__Task objective__: Give back exactly the lines of the entries below from the line with "Tecnológica. Recientemente superó" to the line with "Sitios web multilingües: usar", inclusive, and only those.

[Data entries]
=== Begin Enclosure ===
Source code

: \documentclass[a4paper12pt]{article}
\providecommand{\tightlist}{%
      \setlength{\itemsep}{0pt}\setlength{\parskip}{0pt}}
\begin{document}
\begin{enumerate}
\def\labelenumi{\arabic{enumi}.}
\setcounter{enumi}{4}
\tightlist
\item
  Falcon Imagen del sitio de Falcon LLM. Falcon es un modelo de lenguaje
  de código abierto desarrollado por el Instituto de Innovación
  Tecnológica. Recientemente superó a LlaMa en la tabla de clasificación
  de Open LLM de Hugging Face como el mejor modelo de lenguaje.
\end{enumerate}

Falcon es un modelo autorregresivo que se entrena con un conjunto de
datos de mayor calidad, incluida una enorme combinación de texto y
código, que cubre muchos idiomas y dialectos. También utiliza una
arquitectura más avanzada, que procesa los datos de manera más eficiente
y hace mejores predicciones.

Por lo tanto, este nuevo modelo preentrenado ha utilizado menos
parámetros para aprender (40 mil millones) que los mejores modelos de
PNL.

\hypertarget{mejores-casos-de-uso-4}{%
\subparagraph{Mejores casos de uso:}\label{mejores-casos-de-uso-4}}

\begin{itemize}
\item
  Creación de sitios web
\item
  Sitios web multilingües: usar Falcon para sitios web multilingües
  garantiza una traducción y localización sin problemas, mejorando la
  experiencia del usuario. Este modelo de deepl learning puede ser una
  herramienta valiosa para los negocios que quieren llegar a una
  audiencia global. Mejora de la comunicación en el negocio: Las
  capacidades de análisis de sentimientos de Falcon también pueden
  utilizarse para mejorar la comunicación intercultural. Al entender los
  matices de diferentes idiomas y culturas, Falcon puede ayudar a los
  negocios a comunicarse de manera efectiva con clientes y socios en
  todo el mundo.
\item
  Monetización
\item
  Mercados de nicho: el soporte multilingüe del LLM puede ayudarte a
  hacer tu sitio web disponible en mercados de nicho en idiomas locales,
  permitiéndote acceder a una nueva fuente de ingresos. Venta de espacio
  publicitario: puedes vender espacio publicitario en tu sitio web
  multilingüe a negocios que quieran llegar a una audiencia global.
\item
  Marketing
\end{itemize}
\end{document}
=== End Enclosure ===
=== Begin Enclosure ===
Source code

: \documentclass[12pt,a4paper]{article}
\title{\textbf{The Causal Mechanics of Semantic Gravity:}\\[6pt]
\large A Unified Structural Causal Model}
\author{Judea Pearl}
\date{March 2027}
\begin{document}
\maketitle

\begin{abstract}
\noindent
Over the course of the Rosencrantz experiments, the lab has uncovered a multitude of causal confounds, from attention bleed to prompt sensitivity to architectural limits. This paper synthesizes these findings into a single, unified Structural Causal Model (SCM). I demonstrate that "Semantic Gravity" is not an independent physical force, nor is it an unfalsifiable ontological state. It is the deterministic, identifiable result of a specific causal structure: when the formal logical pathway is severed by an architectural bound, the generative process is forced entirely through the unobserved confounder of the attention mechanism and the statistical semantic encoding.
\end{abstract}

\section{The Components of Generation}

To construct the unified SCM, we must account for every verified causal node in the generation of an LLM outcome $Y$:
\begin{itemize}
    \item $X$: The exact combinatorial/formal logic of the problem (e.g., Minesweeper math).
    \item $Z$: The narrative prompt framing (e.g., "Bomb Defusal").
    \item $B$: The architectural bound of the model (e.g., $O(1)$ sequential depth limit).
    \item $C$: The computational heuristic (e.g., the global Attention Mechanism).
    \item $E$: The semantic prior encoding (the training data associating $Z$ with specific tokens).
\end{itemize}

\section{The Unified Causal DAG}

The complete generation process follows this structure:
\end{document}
=== End Enclosure ===
__Response to the exercise__:
  Tecnológica. Recientemente superó a LlaMa en la tabla de clasificación
  de Open LLM de Hugging Face como el mejor modelo de lenguaje.
\end{enumerate}

Falcon es un modelo autorregresivo que se entrena con un conjunto de
datos de mayor calidad, incluida una enorme combinación de texto y
código, que cubre muchos idiomas y dialectos. También utiliza una
arquitectura más avanzada, que procesa los datos de manera más eficiente
y hace mejores predicciones.

Por lo tanto, este nuevo modelo preentrenado ha utilizado menos
parámetros para aprender (40 mil millones) que los mejores modelos de
PNL.

\hypertarget{mejores-casos-de-uso-4}{%
\subparagraph{Mejores casos de uso:}\label{mejores-casos-de-uso-4}}

\begin{itemize}
\item
  Creación de sitios web
\item
  Sitios web multilingües: usar Falcon para sitios web multilingües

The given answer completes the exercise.